- _What is needed_:
Return the listing in full and exactly, but without a single picture.

(Materials provided begins)

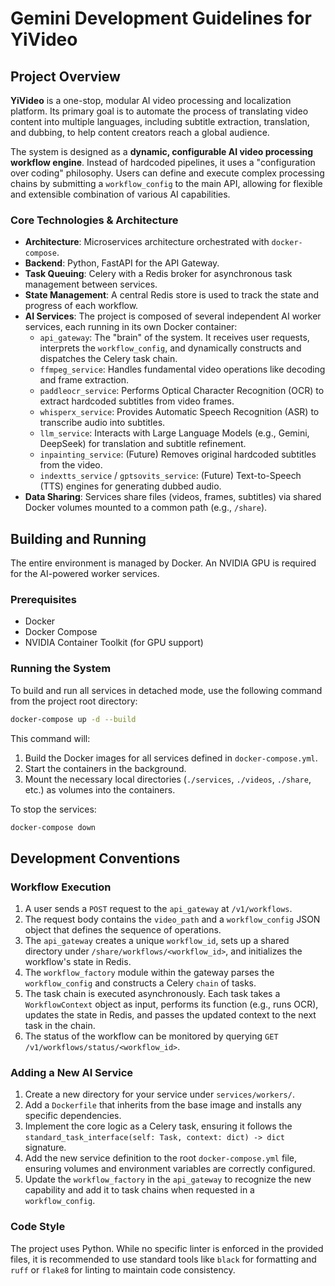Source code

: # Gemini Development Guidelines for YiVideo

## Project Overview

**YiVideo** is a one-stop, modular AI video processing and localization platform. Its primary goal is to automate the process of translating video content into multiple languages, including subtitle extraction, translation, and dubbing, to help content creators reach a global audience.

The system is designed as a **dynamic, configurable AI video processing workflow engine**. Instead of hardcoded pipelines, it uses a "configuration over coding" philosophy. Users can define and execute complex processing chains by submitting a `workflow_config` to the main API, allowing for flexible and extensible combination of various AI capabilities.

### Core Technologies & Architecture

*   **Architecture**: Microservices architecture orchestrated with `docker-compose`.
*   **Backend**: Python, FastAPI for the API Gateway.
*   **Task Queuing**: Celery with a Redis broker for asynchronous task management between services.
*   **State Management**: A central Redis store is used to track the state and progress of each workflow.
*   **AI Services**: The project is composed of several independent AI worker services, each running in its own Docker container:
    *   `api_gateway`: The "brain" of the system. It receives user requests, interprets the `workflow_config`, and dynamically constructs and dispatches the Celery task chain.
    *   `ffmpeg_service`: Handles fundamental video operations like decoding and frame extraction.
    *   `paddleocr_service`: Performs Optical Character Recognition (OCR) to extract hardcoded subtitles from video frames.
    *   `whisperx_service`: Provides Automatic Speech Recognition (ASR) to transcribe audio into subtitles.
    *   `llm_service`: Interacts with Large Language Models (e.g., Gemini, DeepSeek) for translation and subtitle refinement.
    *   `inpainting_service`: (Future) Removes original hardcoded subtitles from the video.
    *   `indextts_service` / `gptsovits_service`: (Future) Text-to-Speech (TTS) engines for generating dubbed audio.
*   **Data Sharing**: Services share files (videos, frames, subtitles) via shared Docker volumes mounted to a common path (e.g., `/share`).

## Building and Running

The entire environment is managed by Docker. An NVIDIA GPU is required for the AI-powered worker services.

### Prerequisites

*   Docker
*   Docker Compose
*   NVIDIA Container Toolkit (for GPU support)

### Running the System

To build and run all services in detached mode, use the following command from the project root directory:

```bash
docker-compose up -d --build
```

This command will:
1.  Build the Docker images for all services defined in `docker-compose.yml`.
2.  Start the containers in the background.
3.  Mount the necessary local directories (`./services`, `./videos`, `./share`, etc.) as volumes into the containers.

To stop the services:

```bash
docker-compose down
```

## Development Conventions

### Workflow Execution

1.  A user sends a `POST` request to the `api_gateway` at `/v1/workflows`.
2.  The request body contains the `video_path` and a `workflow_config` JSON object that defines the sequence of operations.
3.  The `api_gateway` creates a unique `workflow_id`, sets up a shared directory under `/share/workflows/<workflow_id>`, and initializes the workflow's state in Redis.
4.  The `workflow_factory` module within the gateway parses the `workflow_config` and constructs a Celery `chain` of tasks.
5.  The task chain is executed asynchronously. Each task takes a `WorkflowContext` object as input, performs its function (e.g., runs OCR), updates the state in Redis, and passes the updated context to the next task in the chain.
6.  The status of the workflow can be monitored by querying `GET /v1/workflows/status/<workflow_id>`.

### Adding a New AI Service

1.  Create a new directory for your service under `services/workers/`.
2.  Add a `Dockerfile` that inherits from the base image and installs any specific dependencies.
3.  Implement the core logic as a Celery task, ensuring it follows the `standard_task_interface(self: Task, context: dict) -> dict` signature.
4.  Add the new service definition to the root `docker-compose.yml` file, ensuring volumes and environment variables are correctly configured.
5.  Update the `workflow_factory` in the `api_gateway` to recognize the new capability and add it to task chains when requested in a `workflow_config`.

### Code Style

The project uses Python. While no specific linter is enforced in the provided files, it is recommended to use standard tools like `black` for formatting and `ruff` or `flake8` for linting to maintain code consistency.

(Materials provided ends)

- _Exercise solution_:
Source code

: # Gemini Development Guidelines for YiVideo

## Project Overview

**YiVideo** is a one-stop, modular AI video processing and localization platform. Its primary goal is to automate the process of translating video content into multiple languages, including subtitle extraction, translation, and dubbing, to help content creators reach a global audience.

The system is designed as a **dynamic, configurable AI video processing workflow engine**. Instead of hardcoded pipelines, it uses a "configuration over coding" philosophy. Users can define and execute complex processing chains by submitting a `workflow_config` to the main API, allowing for flexible and extensible combination of various AI capabilities.

### Core Technologies & Architecture

*   **Architecture**: Microservices architecture orchestrated with `docker-compose`.
*   **Backend**: Python, FastAPI for the API Gateway.
*   **Task Queuing**: Celery with a Redis broker for asynchronous task management between services.
*   **State Management**: A central Redis store is used to track the state and progress of each workflow.
*   **AI Services**: The project is composed of several independent AI worker services, each running in its own Docker container:
    *   `api_gateway`: The "brain" of the system. It receives user requests, interprets the `workflow_config`, and dynamically constructs and dispatches the Celery task chain.
    *   `ffmpeg_service`: Handles fundamental video operations like decoding and frame extraction.
    *   `paddleocr_service`: Performs Optical Character Recognition (OCR) to extract hardcoded subtitles from video frames.
    *   `whisperx_service`: Provides Automatic Speech Recognition (ASR) to transcribe audio into subtitles.
    *   `llm_service`: Interacts with Large Language Models (e.g., Gemini, DeepSeek) for translation and subtitle refinement.
    *   `inpainting_service`: (Future) Removes original hardcoded subtitles from the video.
    *   `indextts_service` / `gptsovits_service`: (Future) Text-to-Speech (TTS) engines for generating dubbed audio.
*   **Data Sharing**: Services share files (videos, frames, subtitles) via shared Docker volumes mounted to a common path (e.g., `/share`).

## Building and Running

The entire environment is managed by Docker. An NVIDIA GPU is required for the AI-powered worker services.

### Prerequisites

*   Docker
*   Docker Compose
*   NVIDIA Container Toolkit (for GPU support)

### Running the System

To build and run all services in detached mode, use the following command from the project root directory:

```bash
docker-compose up -d --build
```

This command will:
1.  Build the Docker images for all services defined in `docker-compose.yml`.
2.  Start the containers in the background.
3.  Mount the necessary local directories (`./services`, `./videos`, `./share`, etc.) as volumes into the containers.

To stop the services:

```bash
docker-compose down
```

## Development Conventions

### Workflow Execution

1.  A user sends a `POST` request to the `api_gateway` at `/v1/workflows`.
2.  The request body contains the `video_path` and a `workflow_config` JSON object that defines the sequence of operations.
3.  The `api_gateway` creates a unique `workflow_id`, sets up a shared directory under `/share/workflows/<workflow_id>`, and initializes the workflow's state in Redis.
4.  The `workflow_factory` module within the gateway parses the `workflow_config` and constructs a Celery `chain` of tasks.
5.  The task chain is executed asynchronously. Each task takes a `WorkflowContext` object as input, performs its function (e.g., runs OCR), updates the state in Redis, and passes the updated context to the next task in the chain.
6.  The status of the workflow can be monitored by querying `GET /v1/workflows/status/<workflow_id>`.

### Adding a New AI Service

1.  Create a new directory for your service under `services/workers/`.
2.  Add a `Dockerfile` that inherits from the base image and installs any specific dependencies.
3.  Implement the core logic as a Celery task, ensuring it follows the `standard_task_interface(self: Task, context: dict) -> dict` signature.
4.  Add the new service definition to the root `docker-compose.yml` file, ensuring volumes and environment variables are correctly configured.
5.  Update the `workflow_factory` in the `api_gateway` to recognize the new capability and add it to task chains when requested in a `workflow_config`.

### Code Style

The project uses Python. While no specific linter is enforced in the provided files, it is recommended to use standard tools like `black` for formatting and `ruff` or `flake8` for linting to maintain code consistency.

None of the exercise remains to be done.